Task switching is also terribly ineffective.
The net result at the end of the day is that you didn’t really finish anything substantial yet you are mentally drained. The sad part is that you’re often not closer to accomplishing your goals.
Multitasking lowers your IQ when you’re performing cognitive tasks, like working! A University of London study shows that multitasking will have a similar effect as smoking marijuana or staying up all night.
If you can find the right thing to work on, the high priority task, then you can chip away at your goals day by day, a minute at a time, without feeling overwhelmed.
One reason why people simulate being busy is because they really don’t know what they are trying to do – they aren’t focused.
They don’t know their goal.
- You need to know your goal. You need to have the end in mind when you start.
- You should know exactly what needs to be done to achieve the goal. Break your goal down into smaller steps. Think about it at a high level, in major phases. You can divide the phases down to even smaller tasks as you go, until you can break your goal down into tasks you can complete in 1 – 3 hours
- Understand the right order for your tasks. You will probably write down the phases and steps in order – that’s how most people think. Regardless, review your list a couple times to make sure that you have the right order.
Once you have an understanding of what you want to accomplish and spend some time to analyze the steps, you should not have a hard time at all determining what to do.
You can chip away at your goals each day if you work on the right things – the important things that actually make a difference.
Personally, I like to work in the morning, so the night before make sure I know what I need to work on in the morning. That way I don’t have to spend my prime mental energy when I wake up figuring out what to do.
Most of the time you will only have 1 choice on what you should be working on to reach your goal. Sometimes you might have options and that is okay. You should be able to pick one that is a more important, more critical than the rest.
The critical path is worth talking about now.
The Critical Path
The Critical Path is a project management concept that helps you understand the duration of the project based on the project activities and their sequences.
The easiest way to think about the critical path is that any delay for a task on the critical path will cause a delay to the overall project.
There are more complex definitions and concepts related to the critical path, but these are only relevant when you have a larger, more complex project and a team of people working on it.
Have you ever heard someone ask, “Is that task on the critical path?”
Critical path tasks and activities have higher priority since they can delay a project.
Now you know that the reason they are asking is to determine whether the overall project will be delayed if there is a delay with that specific task.
If the task isn’t on the critical path, there is some wiggle room to complete the task before delaying the project.
Eventually, if a task is severely delayed then the task can become part of the critical path even if wasn’t initially.

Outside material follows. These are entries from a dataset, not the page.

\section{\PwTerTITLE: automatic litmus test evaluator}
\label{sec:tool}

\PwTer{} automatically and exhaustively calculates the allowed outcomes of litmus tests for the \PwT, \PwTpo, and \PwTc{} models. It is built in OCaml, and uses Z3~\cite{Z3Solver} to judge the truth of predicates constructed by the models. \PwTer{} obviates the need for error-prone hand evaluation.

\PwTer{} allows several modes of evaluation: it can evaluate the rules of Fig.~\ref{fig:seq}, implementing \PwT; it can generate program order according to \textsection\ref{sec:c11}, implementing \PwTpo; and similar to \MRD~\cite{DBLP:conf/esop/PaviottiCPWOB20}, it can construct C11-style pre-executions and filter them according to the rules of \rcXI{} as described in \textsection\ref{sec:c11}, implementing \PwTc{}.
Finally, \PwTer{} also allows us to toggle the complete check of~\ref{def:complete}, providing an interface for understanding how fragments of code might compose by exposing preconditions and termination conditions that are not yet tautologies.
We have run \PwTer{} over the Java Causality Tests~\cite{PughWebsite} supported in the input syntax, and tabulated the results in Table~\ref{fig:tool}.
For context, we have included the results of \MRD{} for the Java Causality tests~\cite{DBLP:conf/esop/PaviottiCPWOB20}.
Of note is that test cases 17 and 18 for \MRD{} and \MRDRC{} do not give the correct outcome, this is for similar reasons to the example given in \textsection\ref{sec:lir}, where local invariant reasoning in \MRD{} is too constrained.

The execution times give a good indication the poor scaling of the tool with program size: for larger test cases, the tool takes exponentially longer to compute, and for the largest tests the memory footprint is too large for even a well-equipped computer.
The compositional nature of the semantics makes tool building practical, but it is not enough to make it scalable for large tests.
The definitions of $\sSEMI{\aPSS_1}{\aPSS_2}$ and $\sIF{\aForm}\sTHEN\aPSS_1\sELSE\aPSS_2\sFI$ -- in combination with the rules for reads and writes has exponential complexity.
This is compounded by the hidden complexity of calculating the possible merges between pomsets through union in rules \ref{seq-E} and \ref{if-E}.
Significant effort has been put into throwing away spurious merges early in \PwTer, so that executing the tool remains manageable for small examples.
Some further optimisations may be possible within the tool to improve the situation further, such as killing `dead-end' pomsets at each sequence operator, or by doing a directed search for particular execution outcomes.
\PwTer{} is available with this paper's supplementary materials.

The takeaway is that if a task is on the critical path then it will likely have a higher priority when compared to another task that could be done but is not on the critical path.
If you know your goal and have listed out all the tasks to accomplish your goal, it is much easier to figure out what to work on – your highest priority task.
You will be so much more effective if you know what you need to work on each day. You will work each day to achieve your longer term goals by focusing on the tasks that get you closer to your goal.
When you have a singular focus, you can hone in and ignore the noise, ignore the emails, and other distractions.
Don’t fool yourself into multitasking. It really doesn’t work well yet it simulates efficiency. (Read more about the perils of multitasking here.)
You can get a ridiculous amount done if you:
- Write down your goal.
- Break the goal down into manageable pieces of work.
- Complete each task with a singular focus.